Work instruction:
Write out exactly the lines below that run from the one containing "Hairong Laser</p><p>" through the one containing "of South America)", both included, with no other lines.

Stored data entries
-------
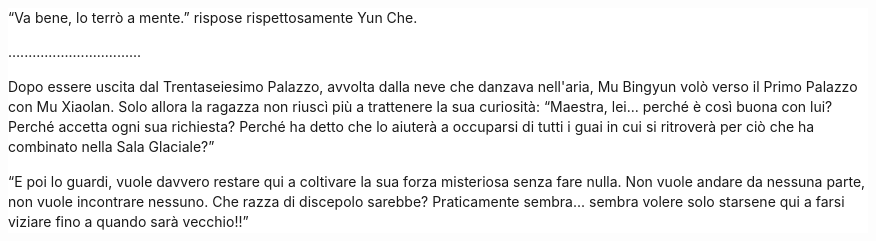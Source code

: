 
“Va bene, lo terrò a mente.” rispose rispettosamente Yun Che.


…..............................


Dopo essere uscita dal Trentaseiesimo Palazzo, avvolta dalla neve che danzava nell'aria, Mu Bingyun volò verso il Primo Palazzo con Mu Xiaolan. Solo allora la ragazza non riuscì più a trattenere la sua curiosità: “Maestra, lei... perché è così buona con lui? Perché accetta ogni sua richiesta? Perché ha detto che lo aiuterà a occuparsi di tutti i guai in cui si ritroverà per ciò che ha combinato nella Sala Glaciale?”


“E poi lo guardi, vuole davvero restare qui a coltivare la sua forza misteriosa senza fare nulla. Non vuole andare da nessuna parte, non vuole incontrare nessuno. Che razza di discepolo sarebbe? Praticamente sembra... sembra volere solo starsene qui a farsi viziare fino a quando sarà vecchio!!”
-------
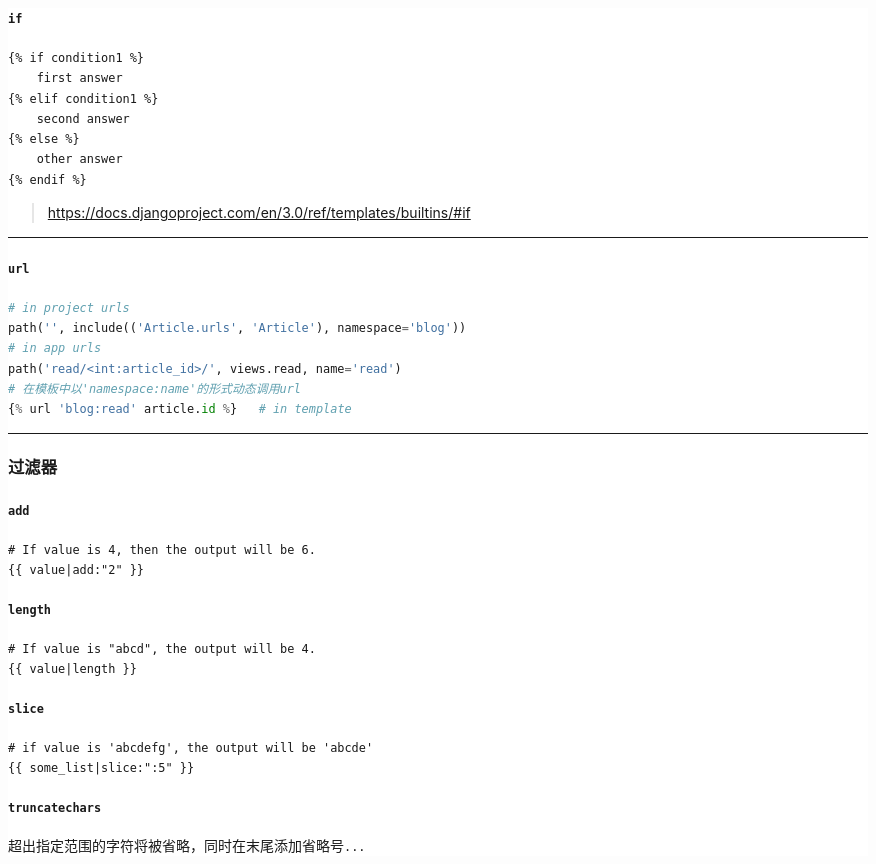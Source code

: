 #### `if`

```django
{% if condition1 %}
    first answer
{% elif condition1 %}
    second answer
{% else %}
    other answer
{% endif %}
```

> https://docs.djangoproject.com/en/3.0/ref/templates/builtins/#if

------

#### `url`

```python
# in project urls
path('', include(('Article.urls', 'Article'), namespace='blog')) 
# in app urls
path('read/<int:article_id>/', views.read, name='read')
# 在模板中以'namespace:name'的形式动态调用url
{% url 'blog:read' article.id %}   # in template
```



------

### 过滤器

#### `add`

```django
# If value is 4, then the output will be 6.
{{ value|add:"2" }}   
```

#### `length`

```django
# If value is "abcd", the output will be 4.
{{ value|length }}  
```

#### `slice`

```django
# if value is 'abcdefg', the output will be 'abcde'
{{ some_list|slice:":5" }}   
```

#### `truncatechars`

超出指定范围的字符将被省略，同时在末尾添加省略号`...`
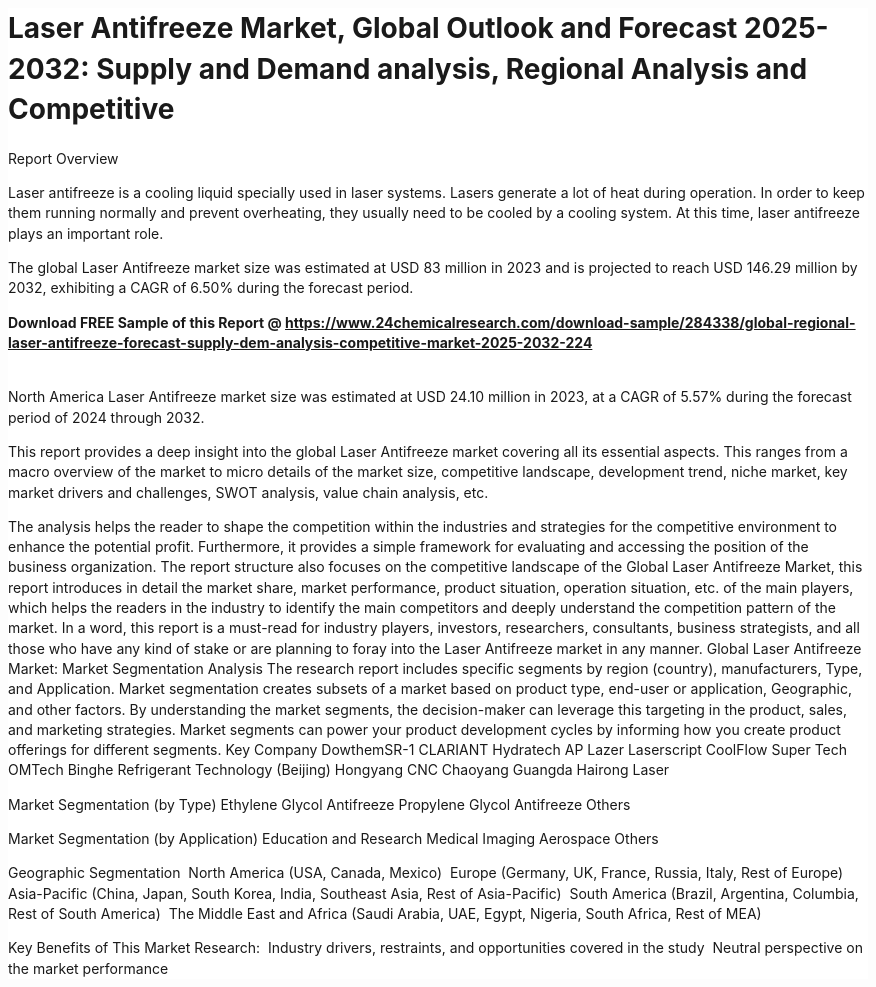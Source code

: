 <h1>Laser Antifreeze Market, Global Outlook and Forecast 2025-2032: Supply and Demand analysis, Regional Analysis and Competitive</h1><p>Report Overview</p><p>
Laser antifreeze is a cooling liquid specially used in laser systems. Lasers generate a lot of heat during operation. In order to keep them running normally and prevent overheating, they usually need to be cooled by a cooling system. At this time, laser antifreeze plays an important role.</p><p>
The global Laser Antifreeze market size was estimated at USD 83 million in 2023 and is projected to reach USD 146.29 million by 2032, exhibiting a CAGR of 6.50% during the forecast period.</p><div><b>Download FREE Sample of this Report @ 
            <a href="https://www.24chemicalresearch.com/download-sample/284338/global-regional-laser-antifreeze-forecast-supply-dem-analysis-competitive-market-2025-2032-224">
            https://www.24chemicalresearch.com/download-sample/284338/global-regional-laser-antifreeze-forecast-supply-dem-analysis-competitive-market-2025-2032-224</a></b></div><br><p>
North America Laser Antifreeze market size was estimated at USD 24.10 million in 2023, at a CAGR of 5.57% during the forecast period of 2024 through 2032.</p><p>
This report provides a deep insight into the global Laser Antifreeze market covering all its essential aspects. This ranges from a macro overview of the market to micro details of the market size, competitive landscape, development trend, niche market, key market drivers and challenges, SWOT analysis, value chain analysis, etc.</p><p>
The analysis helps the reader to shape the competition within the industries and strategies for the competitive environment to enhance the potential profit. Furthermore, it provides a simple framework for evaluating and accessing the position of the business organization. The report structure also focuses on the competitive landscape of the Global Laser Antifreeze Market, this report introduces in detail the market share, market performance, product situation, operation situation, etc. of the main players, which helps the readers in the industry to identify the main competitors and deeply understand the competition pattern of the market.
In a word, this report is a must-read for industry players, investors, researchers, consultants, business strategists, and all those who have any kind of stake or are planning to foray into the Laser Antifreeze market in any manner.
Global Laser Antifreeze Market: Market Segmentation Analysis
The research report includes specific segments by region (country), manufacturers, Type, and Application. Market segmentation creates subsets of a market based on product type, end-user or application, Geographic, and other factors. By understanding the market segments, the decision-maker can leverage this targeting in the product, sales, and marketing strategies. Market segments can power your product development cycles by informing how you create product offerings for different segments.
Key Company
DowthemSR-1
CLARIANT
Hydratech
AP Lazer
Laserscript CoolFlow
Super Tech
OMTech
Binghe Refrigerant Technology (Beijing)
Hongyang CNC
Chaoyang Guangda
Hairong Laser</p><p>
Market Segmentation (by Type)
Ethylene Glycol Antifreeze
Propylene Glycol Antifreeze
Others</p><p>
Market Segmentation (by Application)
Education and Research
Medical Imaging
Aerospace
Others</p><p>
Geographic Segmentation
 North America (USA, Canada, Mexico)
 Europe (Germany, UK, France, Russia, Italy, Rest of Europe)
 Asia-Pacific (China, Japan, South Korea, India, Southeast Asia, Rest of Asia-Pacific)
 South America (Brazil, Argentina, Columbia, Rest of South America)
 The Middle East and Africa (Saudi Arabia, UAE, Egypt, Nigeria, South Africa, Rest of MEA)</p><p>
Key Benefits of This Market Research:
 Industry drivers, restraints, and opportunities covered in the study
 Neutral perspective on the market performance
-------
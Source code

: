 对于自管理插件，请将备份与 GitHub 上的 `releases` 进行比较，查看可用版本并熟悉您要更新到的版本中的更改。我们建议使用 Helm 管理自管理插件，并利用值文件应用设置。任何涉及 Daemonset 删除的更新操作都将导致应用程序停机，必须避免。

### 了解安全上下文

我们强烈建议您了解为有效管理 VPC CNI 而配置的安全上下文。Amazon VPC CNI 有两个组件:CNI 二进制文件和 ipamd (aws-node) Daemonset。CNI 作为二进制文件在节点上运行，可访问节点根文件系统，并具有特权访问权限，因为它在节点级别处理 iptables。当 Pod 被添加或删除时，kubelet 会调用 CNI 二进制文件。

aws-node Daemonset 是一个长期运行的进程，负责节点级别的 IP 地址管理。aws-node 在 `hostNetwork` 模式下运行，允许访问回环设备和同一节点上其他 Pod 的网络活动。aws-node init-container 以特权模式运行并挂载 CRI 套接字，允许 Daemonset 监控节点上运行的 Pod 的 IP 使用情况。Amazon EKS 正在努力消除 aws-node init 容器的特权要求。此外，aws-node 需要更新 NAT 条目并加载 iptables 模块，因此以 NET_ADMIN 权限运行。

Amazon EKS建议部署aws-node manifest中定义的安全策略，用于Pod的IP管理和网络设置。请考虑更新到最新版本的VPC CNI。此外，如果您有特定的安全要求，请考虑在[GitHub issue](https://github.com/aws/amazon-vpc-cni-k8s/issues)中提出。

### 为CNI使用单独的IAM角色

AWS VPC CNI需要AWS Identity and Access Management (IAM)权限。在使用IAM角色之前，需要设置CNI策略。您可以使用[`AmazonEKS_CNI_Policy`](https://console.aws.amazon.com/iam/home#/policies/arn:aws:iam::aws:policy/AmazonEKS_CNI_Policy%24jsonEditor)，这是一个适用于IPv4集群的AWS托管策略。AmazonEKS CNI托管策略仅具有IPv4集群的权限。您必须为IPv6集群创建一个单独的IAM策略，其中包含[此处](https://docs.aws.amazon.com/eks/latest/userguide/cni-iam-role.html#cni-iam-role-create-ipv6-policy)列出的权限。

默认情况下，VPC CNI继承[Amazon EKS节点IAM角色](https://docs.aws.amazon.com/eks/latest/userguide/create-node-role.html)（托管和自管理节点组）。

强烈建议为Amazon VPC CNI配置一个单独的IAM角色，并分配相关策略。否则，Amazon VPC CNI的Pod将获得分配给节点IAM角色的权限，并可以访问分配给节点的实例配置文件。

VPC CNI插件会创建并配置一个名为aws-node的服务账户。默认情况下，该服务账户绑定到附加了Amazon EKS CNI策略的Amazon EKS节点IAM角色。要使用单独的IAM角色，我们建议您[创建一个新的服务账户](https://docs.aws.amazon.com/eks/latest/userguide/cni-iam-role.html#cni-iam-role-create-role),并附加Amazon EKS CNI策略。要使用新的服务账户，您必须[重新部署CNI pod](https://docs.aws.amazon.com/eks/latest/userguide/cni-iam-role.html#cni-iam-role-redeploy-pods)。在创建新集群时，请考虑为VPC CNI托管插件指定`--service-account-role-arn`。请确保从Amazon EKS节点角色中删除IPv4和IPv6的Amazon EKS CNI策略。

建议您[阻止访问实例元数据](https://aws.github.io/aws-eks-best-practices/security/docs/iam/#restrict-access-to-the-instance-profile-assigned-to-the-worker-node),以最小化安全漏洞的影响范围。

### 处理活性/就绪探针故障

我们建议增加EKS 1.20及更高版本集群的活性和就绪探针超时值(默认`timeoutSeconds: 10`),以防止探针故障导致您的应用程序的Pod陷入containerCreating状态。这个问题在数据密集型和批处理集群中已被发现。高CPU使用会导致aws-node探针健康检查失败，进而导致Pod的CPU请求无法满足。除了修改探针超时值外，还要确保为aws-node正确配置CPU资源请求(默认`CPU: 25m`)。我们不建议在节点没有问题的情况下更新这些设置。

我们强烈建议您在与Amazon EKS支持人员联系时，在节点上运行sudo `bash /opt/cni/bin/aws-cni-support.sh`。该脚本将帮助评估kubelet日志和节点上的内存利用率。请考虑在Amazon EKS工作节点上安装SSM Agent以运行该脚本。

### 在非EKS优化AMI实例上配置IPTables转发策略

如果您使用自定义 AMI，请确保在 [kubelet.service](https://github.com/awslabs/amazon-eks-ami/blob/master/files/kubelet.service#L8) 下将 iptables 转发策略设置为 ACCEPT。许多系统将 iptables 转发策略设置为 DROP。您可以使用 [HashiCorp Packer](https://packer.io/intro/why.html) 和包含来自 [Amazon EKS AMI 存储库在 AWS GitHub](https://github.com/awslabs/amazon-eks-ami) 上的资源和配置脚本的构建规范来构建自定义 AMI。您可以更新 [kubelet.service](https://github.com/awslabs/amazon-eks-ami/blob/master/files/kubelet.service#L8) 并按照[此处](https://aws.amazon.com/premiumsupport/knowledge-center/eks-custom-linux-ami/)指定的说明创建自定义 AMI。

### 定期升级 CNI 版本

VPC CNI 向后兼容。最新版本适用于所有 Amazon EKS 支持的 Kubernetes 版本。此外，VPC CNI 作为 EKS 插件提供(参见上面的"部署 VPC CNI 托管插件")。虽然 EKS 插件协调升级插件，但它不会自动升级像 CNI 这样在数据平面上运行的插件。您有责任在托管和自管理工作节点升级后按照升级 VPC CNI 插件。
-------
Answer to this exercise:
Hairong Laser</p><p>
Market Segmentation (by Type)
Ethylene Glycol Antifreeze
Propylene Glycol Antifreeze
Others</p><p>
Market Segmentation (by Application)
Education and Research
Medical Imaging
Aerospace
Others</p><p>
Geographic Segmentation
 North America (USA, Canada, Mexico)
 Europe (Germany, UK, France, Russia, Italy, Rest of Europe)
 Asia-Pacific (China, Japan, South Korea, India, Southeast Asia, Rest of Asia-Pacific)
 South America (Brazil, Argentina, Columbia, Rest of South America)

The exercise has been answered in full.